I am out to my friends and family, but professionally closeted, somewhat anyway. If you’re able to see what’s in front of you, without the assumption of heterosexuality, you’ll notice me. In part, this professional closet is just a professional veneer, topics that I don’t bring up because they’re not appropriate for the workplace. But I think that professional attitude is itself a tell. After all, from entry level to management, their heterosexuality explicitly comes up. I don’t mean the wives either. One evening a section head graced me with the knowledge that in his youth he attended a couple swingers’ parties and orgies, but, he claimed he did not participate. Unfortunately, he also let me know that his son’s grades were slipping, which wasn’t as bad as what his friend was dealing with, whose son had just come out. How he got to these topics from asking him if he had any career advice is beyond me.
Unfortunately, I naturally present more masculine and this lets my coworkers initially read me as straight, which lets them be more honest about their negative opinions on queer people. That manager’s statement was relatively benign. After all, grades don’t seem to define the structure of your life quite the same way that your sexuality does and he could have been reflecting on how that young man would have to deal with the prejudices of a straight environment. But I’ve had other coworkers refer to difficult contractors as “cocksuckers” and “maricones.” Again, my straight coworkers have no problem dropping any suggestion of a professional attitude to say offensive bullshit without caring who might be listening. It is frustrating, but I can pretend that they don’t know and brush it off a little more casually.
That’s not to say that the psychological damage of being professionally closeted is not building up over time though. After all, it’s not just the effort I make to drop pronouns and refer to every ex boyfriend as an ex, but learning directly from my coworkers that they would think less of me if I came out to them. It almost feels dirty, as though I’m a spy behind enemy lines gathering intel. With that intel, I do begin to look down on them, categorizing them as people who are somewhat bigoted and thus people I need to continue to be dishonest with. Frankly, always having to tiptoe around these people lest I trigger their delicate heterosexuality gets tiring and expends energy I could spend elsewhere. In my defense, I have come out to some of them to test the waters of being more out professionally.
A couple of coworkers decided to grab dinner and drinks together after a work meeting. I had to leave early and as I was leaving mentioned that I was leaving for a date. A coworker told another and so forth until it got back to the specific construction site I was regularly on. The project inspector told me had heard about it and asked if I had a girlfriend now and I responded, “Well, no, I have a boyfriend.” I had gotten to know him well enough by now to be sure that whatever happened, he would not risk his job by being too explicit with whatever he felt about that. As expected, he quickly dropped the topic. But a different engineer and I got drinks way later and he let me know that the inspector was very uncomfortable from that day forward whenever I was around, even though we had been working together for a year by then and would work together for another year more.

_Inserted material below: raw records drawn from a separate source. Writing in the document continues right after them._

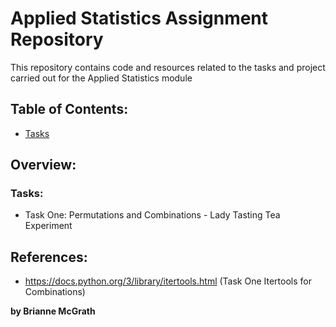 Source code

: # Applied Statistics Assignment Repository

This repository contains code and resources related to the tasks and project carried out for the Applied Statistics module

## Table of Contents: 

- [Tasks](tasks.ipynb/)

## Overview: 

### Tasks:

- Task One: Permutations and Combinations - Lady Tasting Tea Experiment 

## References:

- https://docs.python.org/3/library/itertools.html (Task One Itertools for Combinations)

**by Brianne McGrath**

Reactions such as those, the casual homophobia as well, those are the reasons why for now I don’t feel too guilty to continue lying by omission, for staying in the closet for now. After all, these people presume heterosexuality and to clarify that now reveals a bit too much for me. There’s an author and columnist I’ve been reading since I was young, Dan Savage, who has this idea that there’s the people you’re saying you’re fucking, the people you want to fuck, and the people you’re fucking. In my case, single and theoretically willing to mingle, I’m stopping at the level of people I want to fuck as a need to know basis and my coworkers don’t need to know. The hilarious byproduct is that my coworkers think I’m a bit of a sexual prude, but after all, I’m never letting them know I’ve been to bathhouses and nude beaches. I do intend to drop the act though. For example, I’ll definitely need to mention a stable partner or husband, but even before then, the cost of being professionally closeted is too annoying, especially as I intend to climb the ranks. Plus, I’m going through all of this out of concern for coworkers who do not themselves maintain any sort of filter for respectability or for the comfort of others.
There’s two more things to share right now, although I am aware this is getting long. First, there was a time in college where not being fully out significantly hurt me, as I detailed here, although I need to elaborate more. Second, I wanted to focus on the coworkers that make it a necessity to remain partially professionally closeted. However, there’s thankfully some other LGBT coworkers here and there as well as more and more young people coming into the workplace, some still holding on to biases but largely friendlier to the queer community.